In recent weeks, buoyed by a resilient economy and optimistic sentiment that artificial intelligence will drive strong growth for major companies, the U.S. stock market has repeatedly set historical highs.
However, the rapid rise of the market has also made some analysts and investors uneasy. The S&P 500 index has risen 8.3% this year, with an expected price-to-earnings ratio of up to 22 times for the next 12 months.
In this context, the performance and outlook of technology giants will directly test whether the current high market valuations are reasonable.
The deadline for Trump's tariffs is approaching
Uncertainty also comes from the trade sector. The Trump administration's deadline for imposing "reciprocal" tariffs on countries with which it has not reached trade agreements is 12:01 a.m. Washington time on August 1.

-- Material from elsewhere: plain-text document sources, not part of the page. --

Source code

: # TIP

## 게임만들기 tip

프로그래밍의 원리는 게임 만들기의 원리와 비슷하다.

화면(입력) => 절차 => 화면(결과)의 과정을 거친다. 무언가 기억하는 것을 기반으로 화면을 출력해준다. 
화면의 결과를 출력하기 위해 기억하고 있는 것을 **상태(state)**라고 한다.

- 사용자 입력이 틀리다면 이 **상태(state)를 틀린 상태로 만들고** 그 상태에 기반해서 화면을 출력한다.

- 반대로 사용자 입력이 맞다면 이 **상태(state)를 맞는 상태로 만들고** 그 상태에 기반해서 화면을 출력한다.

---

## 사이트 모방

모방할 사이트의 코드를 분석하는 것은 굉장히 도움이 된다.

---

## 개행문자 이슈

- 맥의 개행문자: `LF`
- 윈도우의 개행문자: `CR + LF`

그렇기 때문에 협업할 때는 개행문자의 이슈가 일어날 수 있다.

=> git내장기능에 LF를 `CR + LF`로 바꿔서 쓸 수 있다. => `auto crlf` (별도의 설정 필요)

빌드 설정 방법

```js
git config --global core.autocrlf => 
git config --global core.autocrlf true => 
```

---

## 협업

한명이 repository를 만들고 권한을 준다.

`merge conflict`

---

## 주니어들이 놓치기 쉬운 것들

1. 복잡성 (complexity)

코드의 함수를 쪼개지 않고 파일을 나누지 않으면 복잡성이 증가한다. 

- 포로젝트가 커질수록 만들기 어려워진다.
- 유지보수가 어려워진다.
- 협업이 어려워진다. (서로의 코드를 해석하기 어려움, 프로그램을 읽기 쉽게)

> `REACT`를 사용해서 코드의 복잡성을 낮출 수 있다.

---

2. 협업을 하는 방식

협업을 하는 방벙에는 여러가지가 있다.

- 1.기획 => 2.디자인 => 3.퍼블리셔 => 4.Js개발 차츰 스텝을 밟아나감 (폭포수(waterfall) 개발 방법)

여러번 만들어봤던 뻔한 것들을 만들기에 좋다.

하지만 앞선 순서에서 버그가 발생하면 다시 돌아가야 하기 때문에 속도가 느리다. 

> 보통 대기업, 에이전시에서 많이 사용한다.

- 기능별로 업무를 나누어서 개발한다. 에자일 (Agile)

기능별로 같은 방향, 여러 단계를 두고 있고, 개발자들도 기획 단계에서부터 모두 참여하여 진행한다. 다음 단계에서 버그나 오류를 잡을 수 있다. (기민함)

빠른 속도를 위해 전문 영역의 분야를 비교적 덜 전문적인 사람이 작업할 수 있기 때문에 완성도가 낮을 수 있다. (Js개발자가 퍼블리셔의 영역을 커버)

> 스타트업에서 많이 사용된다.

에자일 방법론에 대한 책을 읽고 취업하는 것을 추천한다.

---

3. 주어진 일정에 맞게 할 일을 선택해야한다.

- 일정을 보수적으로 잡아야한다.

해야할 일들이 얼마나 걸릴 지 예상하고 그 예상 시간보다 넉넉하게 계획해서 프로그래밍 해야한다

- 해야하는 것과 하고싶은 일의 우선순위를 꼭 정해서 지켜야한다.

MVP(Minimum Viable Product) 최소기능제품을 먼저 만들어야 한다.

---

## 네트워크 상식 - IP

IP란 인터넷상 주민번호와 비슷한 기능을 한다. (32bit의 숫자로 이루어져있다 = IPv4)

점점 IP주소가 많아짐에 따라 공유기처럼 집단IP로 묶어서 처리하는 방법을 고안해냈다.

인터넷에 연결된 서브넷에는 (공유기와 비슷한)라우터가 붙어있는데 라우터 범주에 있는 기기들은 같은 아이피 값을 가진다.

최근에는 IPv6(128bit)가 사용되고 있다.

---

In recent months, investor sentiment has eased due to the trade agreements reached between the United States and major partners such as the EU, Japan, and the UK, as well as the extension of the tariff suspension measures with China for 90 days. As a result, Wall Street banks have lowered their predictions for the probability of a potential recession. Investors are generally betting that Trump will avoid implementing tariffs that could cause excessive market volatility or will postpone them until after an agreement is reached.
However, risks remain. Matt King, global market strategist at Satori Insights, stated: "After all, Trump is Trump, and the risks of tariffs and related uncertainties still exist."
China's Policy Direction Attracts Follow
In China, the upcoming Politburo meeting has become another focus of market follow.
Huatai Research Analysis believes that based on the resilience shown in economic data in the first half of the year and the expectation that Sino-U.S. relations will maintain a certain degree of certainty and show marginal improvement before October, the focus of the Politburo meeting may be on:
Judging the economic situation, after the recent weakening of high-frequency data such as real estate, consumption, and exports, will the policy tone of stabilizing the real estate market and boosting consumption further strengthen?
Will the judgment of the real estate sector for "stabilizing after a decline" be further strengthened, and can the subsequent policy tools be clarified?
"Anti-involution" and the goals, task decomposition, and implementation paths of the capacity reduction policy;
Fiscal monetary or continuation of the policy tone since April, market expectations are relatively low.